MeterCall vs Ankr

Ankr runs centralized multichain RPC with a staking layer bolted on. MeterCall runs decentralized nodes first, with stake, slashing, and bridge attestations as primitives.

Side by side

DimensionMeterCall L4Ankr
Node modelPermissionless, community-run, stakedPrimarily Ankr-operated infra + a staking-as-a-service layer
DecentralizationTrue DePIN — anyone runs, anyone earnsCentralized RPC with optional validator staking
Pricing modelPay-per-call in PCP or USD, meteredFree public tier + paid "Premium" subscription + Protocol API rate tiers
Chains30+ via upstream config (including Ankr itself as an upstream)50+ chains, very broad
Real-world APIs20M+ APIs unified under one billing pipeNot offered
BridgeYes — nodes sign attestations, earn per messageNot a primary product
TokenPCP — native to serving + stakingANKR — governance + some staking
Operator revenuePer-call rewards, paid every epochValidator staking rewards only (if operating a chain's validator, not Ankr RPC)
Slashing for bad answers1%/10%/100% based on verified dishonest answersN/A — Ankr serves centrally, trust assumed
Open sourceNode + contracts MITSome components open, core infra closed

Where Ankr wins

  • Breadth.

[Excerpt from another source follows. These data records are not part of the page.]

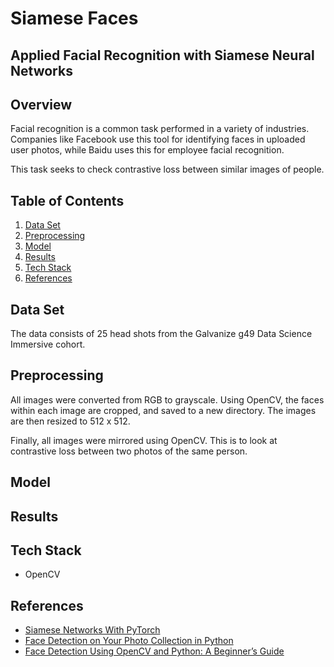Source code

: # Siamese Faces
## Applied Facial Recognition with Siamese Neural Networks

## Overview
Facial recognition is a common task performed in a variety of industries. Companies like Facebook use this tool for
identifying faces in uploaded user photos, while Baidu uses this for employee facial recognition.

This task seeks to check contrastive loss between similar images of people.


## Table of Contents
1. [Data Set](#dataset)
2. [Preprocessing](#preprocessing)
3. [Model](#model)
4. [Results](#results)
5. [Tech Stack](#tech-stack)
6. [References](#references)


## Data Set
The data consists of 25 head shots from the Galvanize g49 Data Science Immersive cohort.


## Preprocessing
All images were converted from RGB to grayscale. Using OpenCV, the faces within each image are cropped, and saved to a
new directory. The images are then resized to 512 x 512.

Finally, all images were mirrored using OpenCV. This is to look at contrastive loss between two photos of the same person.


## Model


## Results


## Tech Stack

* OpenCV


## References
* [Siamese Networks With PyTorch](https://hackernoon.com/facial-similarity-with-siamese-networks-in-pytorch-9642aa9db2f7)
* [Face Detection on Your Photo Collection in Python](https://simplyml.com/face-detection-on-your-photo-collection-in-python/)
* [Face Detection Using OpenCV and Python: A Beginner’s Guide](https://www.superdatascience.com/opencv-face-detection/)
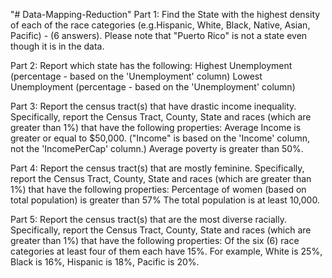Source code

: "# Data-Mapping-Reduction" 
Part 1: Find the State with the highest density of each of the race categories (e.g.Hispanic, White, Black, Native, Asian, Pacific) - (6 answers). Please note that "Puerto Rico" is not a state even though it is in the data.

Part 2: Report which state has the following:
Highest Unemployment (percentage - based on the 'Unemployment' column)
Lowest Unemployment (percentage - based on the 'Unemployment' column)

Part 3: Report the census tract(s) that have drastic income inequality. Specifically, report the Census Tract, County, State and races (which are greater than 1%) that have the following properties:
Average Income is greater or equal to $50,000. ("Income" is based on the 'Income' column, not the 'IncomePerCap' column.)
Average poverty is greater than 50%.

Part 4: Report the census tract(s) that are mostly feminine. Specifically, report the Census Tract, County, State and races (which are greater than 1%) that have the following properties:
Percentage of women (based on total population) is greater than 57%
The total population is at least 10,000.

Part 5: Report the census tract(s) that are the most diverse racially. Specifically, report the Census Tract, County, State and races (which are greater than 1%) that have the following properties:
Of the six (6) race categories at least four of them each have 15%. For example, White is 25%, Black is 16%, Hispanic is 18%, Pacific is 20%.
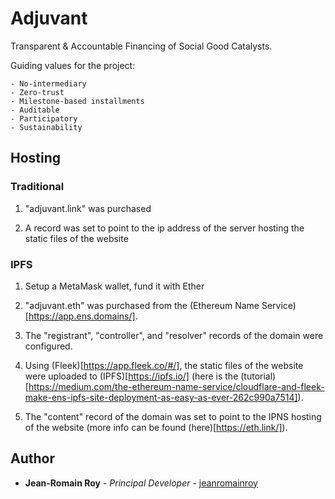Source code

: # Adjuvant

Transparent & Accountable Financing of Social Good Catalysts. 

Guiding values for the project: 

    - No-intermediary
    - Zero-trust
    - Milestone-based installments
    - Auditable
    - Participatory
    - Sustainability


## Hosting

### Traditional

1. "adjuvant.link" was purchased

2. A record was set to point to the ip address of the server hosting the static files of the website

### IPFS

1. Setup a MetaMask wallet, fund it with Ether

2. "adjuvant.eth" was purchased from the (Ethereum Name Service)[https://app.ens.domains/]. 

3. The "registrant", "controller", and "resolver" records of the domain were configured. 

4. Using (Fleek)[https://app.fleek.co/#/], the static files of the website were uploaded to (IPFS)[https://ipfs.io/] (here is the (tutorial)[https://medium.com/the-ethereum-name-service/cloudflare-and-fleek-make-ens-ipfs-site-deployment-as-easy-as-ever-262c990a7514]).

5. The "content" record of the domain was set to point to the IPNS hosting of the website (more info can be found (here)[https://eth.link/]).


## Author

* **Jean-Romain Roy** - *Principal Developer* - [jeanromainroy](https://github.com/jeanromainroy)
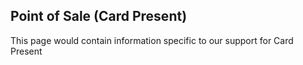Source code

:## Point of Sale (Card Present)

 This page would contain information specific to our support for Card Present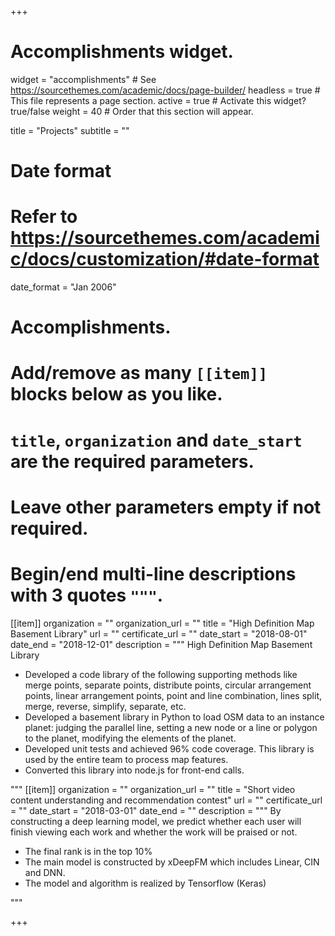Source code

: +++
# Accomplishments widget.
widget = "accomplishments"  # See https://sourcethemes.com/academic/docs/page-builder/
headless = true  # This file represents a page section.
active = true  # Activate this widget? true/false
weight = 40  # Order that this section will appear.

title = "Projects"
subtitle = ""

# Date format
#   Refer to https://sourcethemes.com/academic/docs/customization/#date-format
date_format = "Jan 2006"

# Accomplishments.
#   Add/remove as many `[[item]]` blocks below as you like.
#   `title`, `organization` and `date_start` are the required parameters.
#   Leave other parameters empty if not required.
#   Begin/end multi-line descriptions with 3 quotes `"""`.


 
[[item]]
  organization = ""
  organization_url = ""
  title = "High Definition Map Basement Library"
  url = ""
  certificate_url = ""
  date_start = "2018-08-01"
  date_end = "2018-12-01"
  description = """ 
  High Definition Map Basement Library 

  *  Developed a code library of the following supporting methods like merge points, separate points, distribute points, circular arrangement points, linear arrangement points, point and line combination, lines split, merge, reverse, simplify, separate, etc.
  *  Developed a basement library in Python to load OSM data to an instance planet: judging the parallel line, setting a new node or a line or polygon to the planet, modifying the elements of the planet. 
  *  Developed unit tests and achieved 96% code coverage. This library is used by the entire team to process map features.
  *  Converted this library into node.js for front-end calls.

   """
[[item]]
  organization = ""
  organization_url = ""
  title = "Short video content understanding and recommendation contest"
  url = ""
  certificate_url = ""
  date_start = "2018-03-01"
  date_end = ""
  description = """
  By constructing a deep learning model, we predict whether each user will finish viewing each work and whether the work will be praised or not.
   * The final rank is in the top 10%
   * The main model is constructed by xDeepFM which includes Linear, CIN and DNN. 
   * The model and algorithm is realized by Tensorflow (Keras)

   """

+++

Ankr supports one of the widest chain sets in the industry out-of-the-box. No configuration, just an endpoint.
  • Scale today. Billions of requests per day served. Well-known, Fortune 100 customers.
  • Validator business. Ankr's staking-as-a-service for chain validators is mature — a different product from RPC, and one MeterCall does not compete with.

Where MeterCall wins

  • Decentralization that actually matters. If Ankr goes down (it has), the dApps relying on it go down. MeterCall's permissionless node mesh means no single failure domain.
  • Skin in the game. A MeterCall node that returns bad data loses PCP. An Ankr RPC that returns bad data loses nothing.
  • Three revenue lines per node. RPC + real-world APIs + bridge attestations on the same hardware, same stake.
  • Transparent pricing. Metered pay-as-you-go. No "Premium" upsell, no surprise rate limits at 2 AM.
  • Token aligned with serving. PCP holders are also the people being paid to run the network. ANKR is governance-heavy with weaker operator alignment.